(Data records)
════════════════

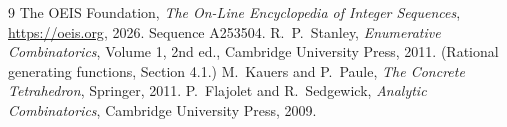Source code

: \documentclass[11pt,a4paper]{article}
\theoremstyle{plain}
\theoremstyle{definition}
\begin{document}
\begin{thebibliography}{9}
 The OEIS Foundation, \emph{The On-Line Encyclopedia of Integer
Sequences}, \url{https://oeis.org}, 2026. Sequence A253504.
 R.~P.~Stanley, \emph{Enumerative Combinatorics}, Volume 1, 2nd ed.,
Cambridge University Press, 2011. (Rational generating functions, Section 4.1.)
 M.~Kauers and P.~Paule, \emph{The Concrete Tetrahedron}, Springer, 2011.
 P.~Flajolet and R.~Sedgewick, \emph{Analytic Combinatorics}, Cambridge
University Press, 2009.
\end{thebibliography}
\end{document}
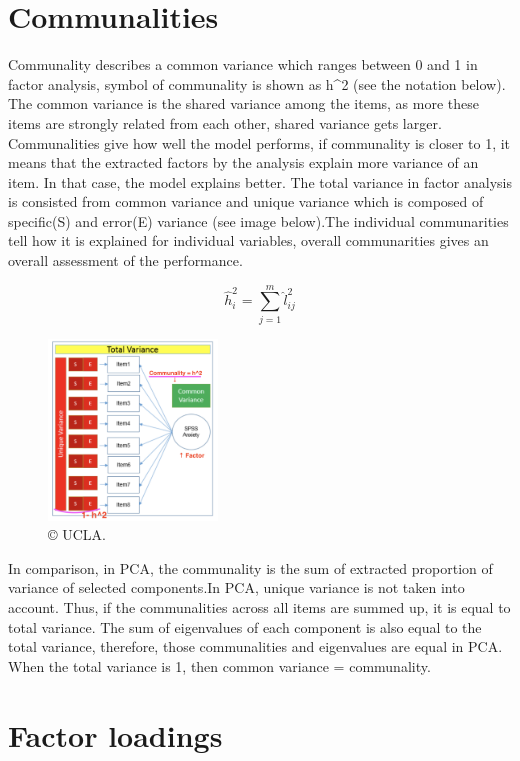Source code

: \documentclass[]{book}
\begin{document}
\hypertarget{communalities}{%
\section{Communalities}\label{communalities}}

Communality describes a common variance which ranges between 0 and 1 in factor analysis, symbol of communality is shown as h\^{}2 (see the notation below). The common variance is the shared variance among the items, as more these items are strongly related from each other, shared variance gets larger. Communalities give how well the model performs, if communality is closer to 1, it means that the extracted factors by the analysis explain more variance of an item. In that case, the model explains better. The total variance in factor analysis is consisted from common variance and unique variance which is composed of specific(S) and error(E) variance (see image below).The individual communarities tell how it is explained for individual variables, overall communarities gives an overall assessment of the performance.

\[
\hat{h}_i^2 = {\sum_{j=1}^m} \hat{l}_{ij}^2
\]

\begin{figure}
\centering
\includegraphics[width=0.4\textwidth,height=\textheight]{Communality.png}
\caption{© UCLA.}
\end{figure}

In comparison, in PCA, the communality is the sum of extracted proportion of variance of selected components.In PCA, unique variance is not taken into account. Thus, if the communalities across all items are summed up, it is equal to total variance. The sum of eigenvalues of each component is also equal to the total variance, therefore, those communalities and eigenvalues are equal in PCA.
When the total variance is 1, then common variance = communality.

\hypertarget{factor-loadings}{%
\section{Factor loadings}\label{factor-loadings}}
\end{document}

════════════════

### EXERCISE DIRECTIONS
Count the lines above that contain the word "factor". Give only the number.

### YOUR RESPONSE
3